Bangalore: Indian scientists have discovered three new species of bacteria in the upper atmosphere. The bacteria, highly resistant to ultra-violet radiation, are not found elsewhere on Earth, leading to speculation on whether they are extra-terrestrial in origin.
The Indian Space Research Organisation announced on Monday that the bacteria had been found in the upper stratosphere.
“All the three newly identified species had significantly higher UV resistance compared to their nearest phylogenetic neighbours. One of the three, identified as a member of the genus Janibacter, has been named Janibacter hoylei, the second Bacillus isronensis, and the third Bacillus aryabhata,” ISRO said in a release.
“While the present study does not conclusively establish the extra-terrestrial origin of micro-organisms, it does provide positive encouragement to continue the work in our quest to explore the origin of life,” it said, adding: “The precautionary measures and controls operating in this experiment inspire confidence that these species were picked up in the stratosphere.”
Janibacter hoylei is named after the distinguished Astrophysicist Fred Hoyle, Bacillus isronensis in recognition of ISRO's contribution in the balloon experiments, which led to its discovery and Bacillus aryabhata after India's celebrated ancient astronomer Aryabhata. India's first satellite was also named after Aryabhata.
The release said the experiment was conducted using a 26.7 million cubic feet balloon carrying a 459 kg scientific payload soaked in 38 kg of liquid neon.

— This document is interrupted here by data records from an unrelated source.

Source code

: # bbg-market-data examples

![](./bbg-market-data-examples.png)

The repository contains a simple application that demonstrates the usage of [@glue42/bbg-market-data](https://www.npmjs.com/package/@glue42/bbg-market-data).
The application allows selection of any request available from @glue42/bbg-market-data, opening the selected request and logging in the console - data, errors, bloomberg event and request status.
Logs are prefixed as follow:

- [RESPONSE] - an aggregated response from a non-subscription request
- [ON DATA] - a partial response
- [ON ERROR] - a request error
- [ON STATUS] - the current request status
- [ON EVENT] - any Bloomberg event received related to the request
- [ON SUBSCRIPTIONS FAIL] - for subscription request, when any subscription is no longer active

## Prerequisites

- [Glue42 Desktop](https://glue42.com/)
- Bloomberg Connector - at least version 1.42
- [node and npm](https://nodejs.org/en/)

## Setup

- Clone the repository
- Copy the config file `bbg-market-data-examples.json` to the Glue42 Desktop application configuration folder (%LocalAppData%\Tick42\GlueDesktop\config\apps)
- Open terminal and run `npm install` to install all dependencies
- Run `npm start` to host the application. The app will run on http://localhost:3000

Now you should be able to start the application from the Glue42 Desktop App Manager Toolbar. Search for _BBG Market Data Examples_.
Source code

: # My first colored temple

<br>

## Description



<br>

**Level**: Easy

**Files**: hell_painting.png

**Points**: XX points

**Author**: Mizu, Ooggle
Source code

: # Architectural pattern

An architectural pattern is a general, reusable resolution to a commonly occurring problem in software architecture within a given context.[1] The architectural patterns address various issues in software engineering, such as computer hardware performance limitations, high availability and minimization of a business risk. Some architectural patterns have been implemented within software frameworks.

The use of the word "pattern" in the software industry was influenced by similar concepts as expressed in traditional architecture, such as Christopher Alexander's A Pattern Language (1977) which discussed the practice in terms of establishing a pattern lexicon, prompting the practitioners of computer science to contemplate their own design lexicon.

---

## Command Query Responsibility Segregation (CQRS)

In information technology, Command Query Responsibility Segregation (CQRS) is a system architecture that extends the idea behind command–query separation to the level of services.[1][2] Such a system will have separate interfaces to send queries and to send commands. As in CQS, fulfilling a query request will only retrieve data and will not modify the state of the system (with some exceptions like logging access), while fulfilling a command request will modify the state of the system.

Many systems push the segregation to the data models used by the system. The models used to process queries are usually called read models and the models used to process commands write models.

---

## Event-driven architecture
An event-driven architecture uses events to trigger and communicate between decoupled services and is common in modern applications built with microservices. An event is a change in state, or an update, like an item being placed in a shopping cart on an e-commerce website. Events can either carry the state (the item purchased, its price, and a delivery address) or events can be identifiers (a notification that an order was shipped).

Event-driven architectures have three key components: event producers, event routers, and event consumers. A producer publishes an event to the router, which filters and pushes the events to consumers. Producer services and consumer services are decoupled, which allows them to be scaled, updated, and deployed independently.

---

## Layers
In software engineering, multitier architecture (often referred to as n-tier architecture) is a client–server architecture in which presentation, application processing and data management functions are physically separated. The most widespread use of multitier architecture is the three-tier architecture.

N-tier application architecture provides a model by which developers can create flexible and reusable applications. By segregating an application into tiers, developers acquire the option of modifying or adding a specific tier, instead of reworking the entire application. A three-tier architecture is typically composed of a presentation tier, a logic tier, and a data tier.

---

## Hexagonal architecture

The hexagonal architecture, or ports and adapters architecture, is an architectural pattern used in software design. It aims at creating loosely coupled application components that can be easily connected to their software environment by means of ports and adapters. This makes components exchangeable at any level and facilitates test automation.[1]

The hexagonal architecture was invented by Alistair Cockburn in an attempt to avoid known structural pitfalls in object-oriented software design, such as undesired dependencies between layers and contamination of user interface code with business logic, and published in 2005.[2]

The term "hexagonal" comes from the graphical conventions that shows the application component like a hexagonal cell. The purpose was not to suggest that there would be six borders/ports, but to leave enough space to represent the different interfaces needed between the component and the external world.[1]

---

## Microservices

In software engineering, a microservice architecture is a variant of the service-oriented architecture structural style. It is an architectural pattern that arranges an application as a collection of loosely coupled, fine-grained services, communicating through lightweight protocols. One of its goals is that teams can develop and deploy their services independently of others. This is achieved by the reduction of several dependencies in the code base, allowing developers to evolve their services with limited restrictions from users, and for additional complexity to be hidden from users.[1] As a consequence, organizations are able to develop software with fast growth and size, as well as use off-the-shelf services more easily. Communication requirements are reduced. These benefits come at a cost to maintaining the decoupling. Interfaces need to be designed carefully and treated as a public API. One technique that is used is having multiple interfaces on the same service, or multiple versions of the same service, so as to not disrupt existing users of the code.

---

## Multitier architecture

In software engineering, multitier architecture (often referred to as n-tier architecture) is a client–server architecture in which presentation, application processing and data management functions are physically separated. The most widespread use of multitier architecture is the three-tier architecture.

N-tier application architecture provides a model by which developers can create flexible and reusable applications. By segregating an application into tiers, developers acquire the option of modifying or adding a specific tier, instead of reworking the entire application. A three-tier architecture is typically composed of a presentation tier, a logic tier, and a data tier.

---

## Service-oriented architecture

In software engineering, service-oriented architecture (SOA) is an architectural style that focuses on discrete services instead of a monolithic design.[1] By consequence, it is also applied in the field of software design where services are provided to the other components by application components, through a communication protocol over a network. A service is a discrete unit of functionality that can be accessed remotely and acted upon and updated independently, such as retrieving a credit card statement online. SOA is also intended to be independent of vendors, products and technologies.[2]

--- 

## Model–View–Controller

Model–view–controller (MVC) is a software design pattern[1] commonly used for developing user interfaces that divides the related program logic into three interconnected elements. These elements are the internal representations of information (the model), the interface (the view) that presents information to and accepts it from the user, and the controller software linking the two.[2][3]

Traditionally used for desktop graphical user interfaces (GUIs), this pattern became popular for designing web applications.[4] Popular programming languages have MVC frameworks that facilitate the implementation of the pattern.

The balloon was flown from the National Balloon Facility in Hyderabad, operated by the Tata Institute of Fundamental Research (TIFR). The release did not give the date when the balloon was flown.
“The payload consisted of a cryosampler containing 16 evacuated and sterilised stainless steel probes. Throughout the flight, the probes remained immersed in liquid neon to create a cryopump effect. These cylinders, after collecting air samples from different heights ranging from 20 km to 41 km, were parachuted down and safely retrieved.

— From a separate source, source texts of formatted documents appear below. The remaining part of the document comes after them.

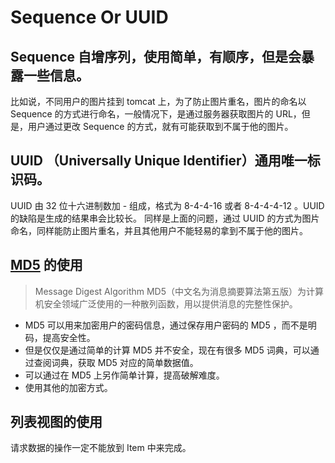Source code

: # Sequence Or UUID

## Sequence 自增序列，使用简单，有顺序，但是会暴露一些信息。

比如说，不同用户的图片挂到 tomcat 上，为了防止图片重名，图片的命名以 Sequence 的方式进行命名，一般情况下，是通过服务器获取图片的 URL，但是，用户通过更改 Sequence 的方式，就有可能获取到不属于他的图片。
## UUID （Universally Unique Identifier）通用唯一标识码。

UUID 由 32 位十六进制数加 - 组成，格式为 8-4-4-16 或者 8-4-4-4-12 。UUID 的缺陷是生成的结果串会比较长。
同样是上面的问题，通过 UUID 的方式为图片命名，同样能防止图片重名，并且其他用户不能轻易的拿到不属于他的图片。

## [MD5](http://baike.baidu.com/link?url=sSvCIsj-Ybg5u9SNW6luqjrKIBFPCJF1V9jlDCGO3cHthOmaYr5A7XidMEI44u63Bm_zNRAssPu61o1e6rnSWK) 的使用
> Message Digest Algorithm MD5（中文名为消息摘要算法第五版）为计算机安全领域广泛使用的一种散列函数，用以提供消息的完整性保护。

- MD5 可以用来加密用户的密码信息，通过保存用户密码的 MD5 ，而不是明码，提高安全性。
- 但是仅仅是通过简单的计算 MD5 并不安全，现在有很多 MD5 词典，可以通过查阅词典，获取 MD5 对应的简单数据值。
- 可以通过在 MD5 上另作简单计算，提高破解难度。
- 使用其他的加密方式。

## 列表视图的使用

请求数据的操作一定不能放到 Item 中来完成。

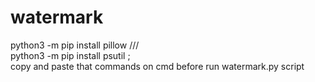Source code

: # watermark
python3 -m pip install pillow    ///    
python3 -m pip install psutil     ;     
copy and paste that commands on cmd before run watermark.py script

“These samples were analysed by scientists at the Centre for Cellular and Molecular Biology, Hyderabad as well as the National Centre for Cell Science (NCCS), Pune for independent examination, ensuring that both laboratories followed similar protocols to achieve homogeneity of procedure and interpretation,” it said.

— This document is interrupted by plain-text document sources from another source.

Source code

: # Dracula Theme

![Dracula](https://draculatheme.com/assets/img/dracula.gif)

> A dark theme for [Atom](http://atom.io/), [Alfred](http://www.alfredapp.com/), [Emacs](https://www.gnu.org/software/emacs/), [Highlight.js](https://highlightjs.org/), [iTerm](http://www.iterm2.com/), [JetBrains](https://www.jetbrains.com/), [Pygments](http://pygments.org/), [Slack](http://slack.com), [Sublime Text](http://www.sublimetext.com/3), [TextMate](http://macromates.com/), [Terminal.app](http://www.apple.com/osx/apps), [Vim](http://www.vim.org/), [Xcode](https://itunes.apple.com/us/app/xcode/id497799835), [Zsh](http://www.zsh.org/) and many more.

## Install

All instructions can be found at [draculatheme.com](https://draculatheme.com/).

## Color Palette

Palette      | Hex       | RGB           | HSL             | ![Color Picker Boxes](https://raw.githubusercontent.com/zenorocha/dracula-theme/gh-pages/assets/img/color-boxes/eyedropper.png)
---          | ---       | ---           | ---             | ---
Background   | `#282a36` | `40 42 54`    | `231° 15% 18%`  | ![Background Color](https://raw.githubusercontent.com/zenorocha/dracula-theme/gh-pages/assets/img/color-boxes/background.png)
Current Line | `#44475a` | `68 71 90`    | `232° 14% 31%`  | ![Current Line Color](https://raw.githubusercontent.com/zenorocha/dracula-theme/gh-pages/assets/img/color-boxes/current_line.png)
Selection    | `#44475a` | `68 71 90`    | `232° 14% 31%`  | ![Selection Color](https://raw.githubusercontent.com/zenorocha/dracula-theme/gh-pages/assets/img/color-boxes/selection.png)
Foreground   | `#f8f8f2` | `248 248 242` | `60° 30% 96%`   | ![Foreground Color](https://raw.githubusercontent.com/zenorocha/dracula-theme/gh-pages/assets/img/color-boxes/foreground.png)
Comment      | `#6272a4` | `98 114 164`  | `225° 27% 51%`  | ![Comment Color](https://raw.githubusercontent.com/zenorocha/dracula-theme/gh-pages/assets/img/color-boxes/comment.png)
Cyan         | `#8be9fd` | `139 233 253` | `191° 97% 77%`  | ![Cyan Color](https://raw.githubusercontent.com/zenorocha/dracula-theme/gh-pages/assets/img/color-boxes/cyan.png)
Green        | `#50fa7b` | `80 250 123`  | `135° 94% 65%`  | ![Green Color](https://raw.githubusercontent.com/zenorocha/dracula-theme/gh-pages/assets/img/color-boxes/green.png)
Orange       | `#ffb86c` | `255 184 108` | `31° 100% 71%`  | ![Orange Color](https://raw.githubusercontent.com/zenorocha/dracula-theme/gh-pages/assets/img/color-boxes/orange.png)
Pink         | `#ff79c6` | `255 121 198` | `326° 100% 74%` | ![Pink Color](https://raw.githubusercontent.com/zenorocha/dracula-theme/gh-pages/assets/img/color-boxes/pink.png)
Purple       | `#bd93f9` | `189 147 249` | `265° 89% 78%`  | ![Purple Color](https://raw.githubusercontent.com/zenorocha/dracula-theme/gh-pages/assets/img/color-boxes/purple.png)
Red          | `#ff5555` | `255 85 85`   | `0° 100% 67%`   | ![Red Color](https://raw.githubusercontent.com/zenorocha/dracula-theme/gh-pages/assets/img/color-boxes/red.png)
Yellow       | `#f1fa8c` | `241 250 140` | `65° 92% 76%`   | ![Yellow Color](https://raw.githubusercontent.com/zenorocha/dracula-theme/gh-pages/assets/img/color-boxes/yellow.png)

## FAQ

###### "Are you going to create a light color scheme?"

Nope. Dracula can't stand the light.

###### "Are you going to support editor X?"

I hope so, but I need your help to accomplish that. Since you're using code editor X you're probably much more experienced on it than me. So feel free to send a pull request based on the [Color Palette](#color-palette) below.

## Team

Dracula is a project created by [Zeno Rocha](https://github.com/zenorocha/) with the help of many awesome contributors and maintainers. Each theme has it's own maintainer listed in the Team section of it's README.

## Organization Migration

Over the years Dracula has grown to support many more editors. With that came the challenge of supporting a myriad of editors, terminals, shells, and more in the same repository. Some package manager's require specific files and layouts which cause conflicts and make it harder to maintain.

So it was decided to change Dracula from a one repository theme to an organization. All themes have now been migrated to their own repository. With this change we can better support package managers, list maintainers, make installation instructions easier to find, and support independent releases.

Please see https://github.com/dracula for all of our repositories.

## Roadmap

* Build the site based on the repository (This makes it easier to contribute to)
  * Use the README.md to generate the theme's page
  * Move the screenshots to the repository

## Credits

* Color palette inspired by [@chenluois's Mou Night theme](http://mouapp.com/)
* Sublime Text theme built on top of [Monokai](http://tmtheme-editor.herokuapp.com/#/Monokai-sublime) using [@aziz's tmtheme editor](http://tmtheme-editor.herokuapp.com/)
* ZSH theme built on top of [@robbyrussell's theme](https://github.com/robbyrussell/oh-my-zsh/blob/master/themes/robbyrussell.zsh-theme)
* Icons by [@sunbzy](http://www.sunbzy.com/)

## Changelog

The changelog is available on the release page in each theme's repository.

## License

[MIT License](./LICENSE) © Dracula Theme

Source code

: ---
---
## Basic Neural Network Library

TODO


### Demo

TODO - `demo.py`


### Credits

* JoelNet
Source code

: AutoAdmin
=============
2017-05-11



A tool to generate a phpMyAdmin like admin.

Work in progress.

The experiment detected 12 bacterial and six fungal colonies, nine of which showed greater than 98 percent similarity with known species on Earth. “Three bacterial colonies were, however, totally new species,” the release said.
Jayant Narlikar from the Inter-University Centre for Astronomy and Astrophysics, Pune was the principal investigator and scientists U R Rao from ISRO and P M Bhargava from Anveshna supported as mentors of the experiment, the release said.
“This was the second such experiment conducted by ISRO, the first one being in 2001. Even though the first experiment had yielded positive results, it was decided to repeat the experiment by exercising extra care to ensure that it was totally free from any terrestrial contamination,” ISRO said.